Geplant – fertig. In diesem Artikel zeigen wir dir, wie du kurze Lederhandschuhe nähst.
Angefangen hat alles damit, ein passendes Muster zu finden. Leider wurde im Internet nichts für kurze Handschuhe ohne Finger gefunden. Es gab nur Muster von Modellen mit langen Fingern. Nun, dieser Fehler musste selbst behoben werden. Mit Hilfe alter Handschuhe, vielen Berechnungen und Nachrechnungen habe ich mein Schnittmuster erstellt, obwohl es beim ersten Mal nicht geklappt hat.
Als Hauptmuster stellten sich fingerlose Handschuhe heraus (plus 3 weitere Details zum Nähen zwischen den Fingern, die weiter unten besprochen werden).
Ich habe eine Größe S (Handflächenumfang 18 cm).
Das Muster kann selbst gezeichnet werden, man muss nur das Größenverhältnis berücksichtigen.
- die Breite des Handschuhs entlang der Polsterlinie ist 3 cm größer als die Hand
- die Breite jedes "Finger" des Handschuhs ist 2 mal breiter als der Finger der Hand
- die Stelle für den Daumen sollte 2,5 mal breiter sein als der Finger (ist er zu schmal, wird es problematisch, den Handschuh auszuziehen)
Schneiden Sie das Muster aus einem zur Hälfte gefalteten Blatt A4-Papier aus.
Sie können die Größe bestimmen, indem Sie den Umfang der Handfläche an den Pads messen, wie auf dem Foto gezeigt.
Wir überprüfen die resultierende Zahl mit der Größentabelle.
Zum Nähen von Handschuhen benötigen wir Werkzeuge und Materialien:
- Stift, Lineal
- Schere oder Schreibwarenmesser
- Shiloh, Stripper
- Locher
- Nadel mit Faden
- Schaltflächeninstallationsprogramm
- Tasten
- Haut selbst
Die Haut sollte weich, nicht dick (0,8 - 2 mm dick), elastisch sein. Es sollte sich leicht dehnen, nicht reißen, eine strapazierfähige Außenbeschichtung oder Lackierung haben (um nicht am Lenkrad abzufärben), nicht verrutschen. Weitere Details zur Wahl des Leders für die Arbeit sind in meinem vorherigen Material beschrieben.

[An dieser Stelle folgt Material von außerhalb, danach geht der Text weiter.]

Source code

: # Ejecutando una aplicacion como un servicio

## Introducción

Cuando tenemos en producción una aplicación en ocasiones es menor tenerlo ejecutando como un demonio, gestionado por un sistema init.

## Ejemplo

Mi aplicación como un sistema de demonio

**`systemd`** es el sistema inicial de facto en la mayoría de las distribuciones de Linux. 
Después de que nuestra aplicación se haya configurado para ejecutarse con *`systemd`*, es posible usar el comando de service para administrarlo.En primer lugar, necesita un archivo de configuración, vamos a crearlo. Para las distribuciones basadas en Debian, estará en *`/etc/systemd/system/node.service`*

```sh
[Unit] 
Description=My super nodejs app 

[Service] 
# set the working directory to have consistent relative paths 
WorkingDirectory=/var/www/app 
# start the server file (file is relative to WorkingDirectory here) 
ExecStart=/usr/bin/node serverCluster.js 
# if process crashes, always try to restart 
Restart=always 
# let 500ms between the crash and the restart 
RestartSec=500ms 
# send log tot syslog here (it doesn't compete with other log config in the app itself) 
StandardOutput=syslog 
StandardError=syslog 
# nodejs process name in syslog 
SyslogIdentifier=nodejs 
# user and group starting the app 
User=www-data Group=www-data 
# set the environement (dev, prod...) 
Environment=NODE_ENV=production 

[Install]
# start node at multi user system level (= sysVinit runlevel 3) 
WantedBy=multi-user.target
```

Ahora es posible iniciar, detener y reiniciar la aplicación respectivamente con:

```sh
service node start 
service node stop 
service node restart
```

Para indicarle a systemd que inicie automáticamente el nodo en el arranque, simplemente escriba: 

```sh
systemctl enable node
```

Für die Handschuhe habe ich 1,5 mm dickes Schweinsleder verwendet.
Bevor Sie die Details aus dem Leder auf dem Schnittmuster ausschneiden, sollten Sie das Schnittmuster an der Hand anprobieren, um sich zu vergewissern, dass die Maße stimmen. Die Naht entlang der Linie von Daumen und Zeigefinger sollte zusammenkommen.
Wenn alles in Ordnung ist, fahren Sie mit der Übertragung des Musters auf die Haut fort. Vergessen Sie nicht, dass es 2 Handschuhe gibt und beide Rohlinge eingekreist werden sollten.
Wir breiten es in voller Breite aus und skizzieren mit einem Kugelschreiber (Sie können Seife oder einen speziellen Marker auf dem Stoff verwenden) die Schablone von der falschen Seite des Materials.
Die Haut sollte flach aufliegen, nicht gedehnt sein oder sich umgekehrt in Falten legen.
Wir haben unsere zukünftigen Handschuhe sorgfältig ausgeschnitten. Wir falten, prüfen, dass nirgendwo etwas hervorsteht und die Linien wie erwartet am Arm zusammenlaufen.
Danach markieren wir 3 Teile, die zwischen den Fingern genäht werden. Alle drei sind in unterschiedlichen Längen:
- Teil zwischen Zeige- und Mittelfinger - 2 × 5cm (1)
- der Teil zwischen Mittel- und Ringfinger - 2 × 4,5 cm (2)
- der Teil zwischen Mittel- und kleinem Finger - 2 × 4,7 cm (3)
Wir schneiden 2 Stück von jedem Stück aus.
Ein kompletter Satz Rohlinge für Handschuhe ist fertig.
Wir wenden uns der Markierung von Löchern und Linien zum Nähen von Nähten zu. Wenn Sie eine Nähmaschine haben, die Leder nähen kann, ist alles viel einfacher. Es reicht aus, nur die notwendigen Teile zusammenzunähen.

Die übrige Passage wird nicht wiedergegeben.